Les rapides et le lac Deschênes On commence tout juste à comprendre que les rapides et le lac Deschênes jouent un rôle important dans les activités de transbordement et le transport fluvial au 19e siècle. La famille Conroy détient un vaste inventaire foncier le long du chemin d’Aylmer menant aussi à leur homestead riverain de L’abord-à-Symmes et leurs luxueux hôtels de ce premier village du canton de Hull sur les rives du lac Deschênes. Il demeure que l’essor aux rapides Deschênes ne fait toujours pas partie des préoccupations de Robert Conroy. Il ne met pas en place les premières industries de cet ancien poste de traite aux rapides Deschênes. C’est à son épouse, Mary McConnell, que reviennent les titres de cette propriété. En fait, William McConnell, le père de Mary, semble détenir les titres du lot 15-a aux rapides Deschênes. Il transfère ses droits à sa fille, Mary McConnell, pour la somme symbolique de cinq shillings, le lot riverain de 100 acres ayant appartenu à son oncle, James[43], avec la permission de son époux et la collaboration de son père, William[44], de son cousin Richard[45], de Charles Symmes et de Murdoch McGillivray[46]. Ainsi, en 1857, Mary McConnell, l’épouse de Robert Conroy, se porte acquéreur du lot 15-a, rang 1, de son oncle James, donnant accès à la scierie et aux routes principales du canton de Hull. C’est sur cette propriété que la famille Conroy y modernise les scieries et le moulin à farine. À son tour, Robert Conroy acquiert le lot 15-b, rang 1, où se trouve cette ancienne scierie et le poste de traite aux rapides Deschênes en 1860.

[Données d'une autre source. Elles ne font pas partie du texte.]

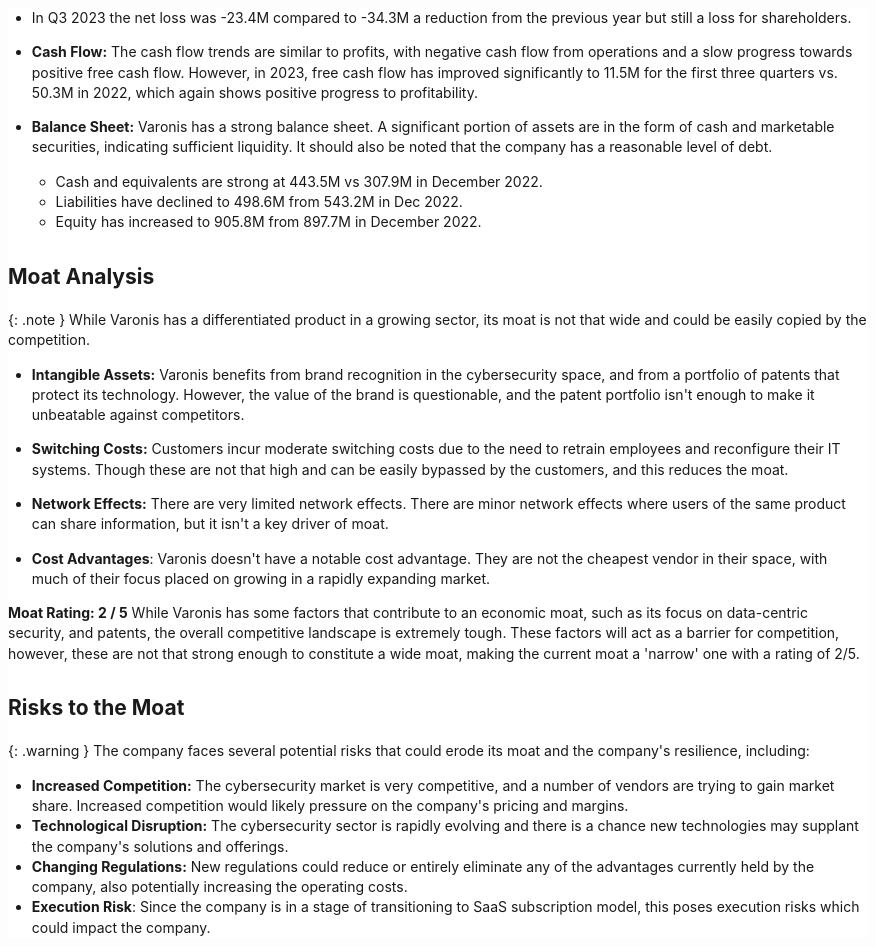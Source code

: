    * In Q3 2023 the net loss was -23.4M compared to -34.3M a reduction from the previous year but still a loss for shareholders.

*  **Cash Flow:** The cash flow trends are similar to profits, with negative cash flow from operations and a slow progress towards positive free cash flow. However, in 2023, free cash flow has improved significantly to 11.5M for the first three quarters vs. 50.3M in 2022, which again shows positive progress to profitability.

*   **Balance Sheet:** Varonis has a strong balance sheet. A significant portion of assets are in the form of cash and marketable securities, indicating sufficient liquidity. It should also be noted that the company has a reasonable level of debt.
    * Cash and equivalents are strong at 443.5M vs 307.9M in December 2022.
    * Liabilities have declined to 498.6M from 543.2M in Dec 2022.
     * Equity has increased to 905.8M from 897.7M in December 2022.

## Moat Analysis

{: .note }
While Varonis has a differentiated product in a growing sector, its moat is not that wide and could be easily copied by the competition.

*   **Intangible Assets:** Varonis benefits from brand recognition in the cybersecurity space, and from a portfolio of patents that protect its technology. However, the value of the brand is questionable, and the patent portfolio isn't enough to make it unbeatable against competitors.

*  **Switching Costs:** Customers incur moderate switching costs due to the need to retrain employees and reconfigure their IT systems. Though these are not that high and can be easily bypassed by the customers, and this reduces the moat.

*   **Network Effects:** There are very limited network effects. There are minor network effects where users of the same product can share information, but it isn't a key driver of moat.
*   **Cost Advantages**: Varonis doesn't have a notable cost advantage. They are not the cheapest vendor in their space, with much of their focus placed on growing in a rapidly expanding market.

 **Moat Rating: 2 / 5**
While Varonis has some factors that contribute to an economic moat, such as its focus on data-centric security, and patents, the overall competitive landscape is extremely tough. These factors will act as a barrier for competition, however, these are not that strong enough to constitute a wide moat, making the current moat a 'narrow' one with a rating of 2/5.

## Risks to the Moat

{: .warning }
The company faces several potential risks that could erode its moat and the company's resilience, including:

*   **Increased Competition:** The cybersecurity market is very competitive, and a number of vendors are trying to gain market share. Increased competition would likely pressure on the company's pricing and margins.
*   **Technological Disruption:** The cybersecurity sector is rapidly evolving and there is a chance new technologies may supplant the company's solutions and offerings.
*   **Changing Regulations:** New regulations could reduce or entirely eliminate any of the advantages currently held by the company, also potentially increasing the operating costs.
*   **Execution Risk**: Since the company is in a stage of transitioning to SaaS subscription model, this poses execution risks which could impact the company.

Source : Bibliothèque et Archives Canada C-002772
Crédit : Bibliothèque et Archives Canada Acc. No. 1989-401-4
Conclusion de la partie 3 de 4
L’histoire de la famille Conroy à Deschênes laisse entrevoir une autre histoire au moment que s’achève l’âge d’or d’Aylmer. Elle se penche sur le vécu d’une femme d’affaires prenant possession d’une terre au 19e siècle avec la permission de son époux[47]. Mary McConnell doit en temps que veuve assurer l’établissement de la majorité de ses enfants qui sont encore d’âge mineur[48]. « Jusqu’à présent, à Québec comme ailleurs, elles (les femmes) n’ont cessé d’occuper une place importante, mais très souvent discrète, dans la création et la direction d’entreprises de toutes sortes[49]. » Mary McConnell ne se distingue pas des autres femmes d’affaires nées au Bas-Canada. « Outre le soin des enfants, elles jouent un rôle de premier plan dans le maintien des relations familiales et sociales et prennent en charge la conduite des affaires de leur mari[50]. » C’est au décès de son époux, en 1868, que la veuve, Mrs Robert Conroy[51], voit directement au développement des premières industries aux rapides Deschênes. Desrochers ajoute : « Le fait que plusieurs épouses ont été en mesure de prendre la relève au décès de leur mari montre à quel point elles étaient intégrées à la gestion des affaires durant leur mariage[52]. » Ainsi, on attribue habituellement à Robert Conroy ou à ses fils l’essor des premières industries à Deschênes et il se sous-estime alors le rôle de Mary McConnell dans l’essor des industries et d’une ferme prospère faisant partie de l’inventaire de la famille Conroy au moment même que l’âge d’or d’Aylmer amorce son déclin.